Generate embeddings with the Azure AI Vision multi-modal embeddings API

This post has been republished via RSS; it originally appeared at: New blog articles in Microsoft Community Hub.

Welcome to a new learning series about image similarity search with pgvector, an open-source vector similarity search extension for PostgreSQL databases. Throughout this series, we will explore the basics of vector search, familiarize ourselves with the multi-modal embeddings APIs of Azure AI Vision, and build an image similarity search application using Azure Cosmos DB for PostgreSQL.

Our Project

In this series, we will create an application that enables users to search for paintings based on either a reference image or a text description. We will use the SemArt Dataset, which contains approximately 21k paintings gathered from the Web Gallery of Art. Each painting comes with various attributes, like a title, description, and the name of the artist.

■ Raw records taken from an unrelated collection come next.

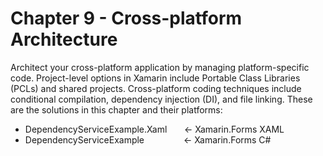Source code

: # Chapter 9 - Cross-platform Architecture<br/>
Architect your cross-platform application by managing platform-specific code. Project-level options in Xamarin include Portable Class Libraries (PCLs) and shared projects. Cross-platform coding techniques include conditional compilation, dependency injection (DI), and file linking. These are the solutions in this chapter and their platforms:

<ul>
<li>DependencyServiceExample.Xaml &nbsp;&nbsp;&nbsp;&nbsp;&nbsp;&nbsp;<- Xamarin.Forms XAML</li>
<li>DependencyServiceExample &nbsp;&nbsp;&nbsp;&nbsp;&nbsp;&nbsp;&nbsp;&nbsp;&nbsp;&nbsp;&nbsp;&nbsp;&nbsp;&nbsp;&nbsp;<- Xamarin.Forms C#</li>
</ul>
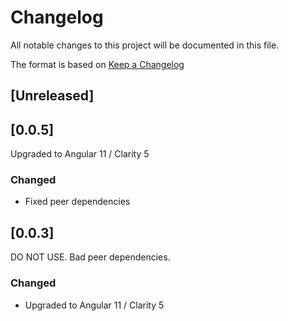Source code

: # Changelog

All notable changes to this project will be documented in this file.

The format is based on [Keep a Changelog](https://keepachangelog.com/en/1.0.0/)

## [Unreleased]

## [0.0.5]

Upgraded to Angular 11 / Clarity 5

### Changed

-   Fixed peer dependencies

## [0.0.3]

DO NOT USE. Bad peer dependencies.

### Changed

-   Upgraded to Angular 11 / Clarity 5

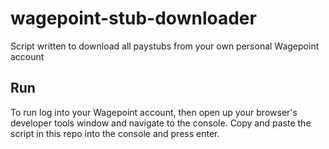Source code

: # wagepoint-stub-downloader

Script written to download all paystubs from your own personal Wagepoint account

## Run

To run log into your Wagepoint account, then open up your browser's developer tools window and navigate to the console. Copy and paste the script in this repo into the console and press enter.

The project is divided into two parts: the data pipeline and the vector search pipeline. In the data pipeline, embeddings for the images are generated using Azure AI Vision, and the data is then uploaded into an Azure Cosmos DB for PostgreSQL table. The vector search pipeline involves utilizing the pgvector extension to perform a similarity search on the generated embeddings. This workflow is illustrated in the following image:

Image similarity search workflow

Introduction

Conventional search systems rely on exact matches on properties like keywords, tags, or other metadata, lexical similarity, or the frequency of word occurrences to retrieve similar items. Recently, vector similarity search has transformed the search process. It leverages machine learning to capture the meaning of data, allowing you to find similar items based on their content. The key idea behind vector search involves converting unstructured data, such as text, images, videos, and audio, into high-dimensional vectors (also known as embeddings) and applying nearest neighbor algorithms to find similar data.

In this tutorial, you will:

Describe vector embeddings and vector similarity search.
Use the multi-modal embeddings API of Azure AI Vision for generating vectors for images and text.
Generate vector embeddings for a collection of images of paintings using the Vectorize Image API of Azure AI Vision.

The complete working project can be found in my GitHub repository. If you want to follow along, you can fork the repository and clone it to have it locally available.

Prerequisites

To proceed with this tutorial, ensure that you have the following prerequisites installed and configured:

An Azure subscription - Create an Azure free account or an Azure for Students account.
Python 3.x, Visual Studio Code, Jupyter Notebook, and Jupyter Extension for Visual Studio Code.

Concepts

Vector embeddings

Comparing unstructured data is challenging, in contrast to numerical and structured data, which can be easily compared by performing mathematical operations. What if we could convert unstructured data, such as text and images, into a numerical representation? We could then calculate their similarity using standard mathematical methods.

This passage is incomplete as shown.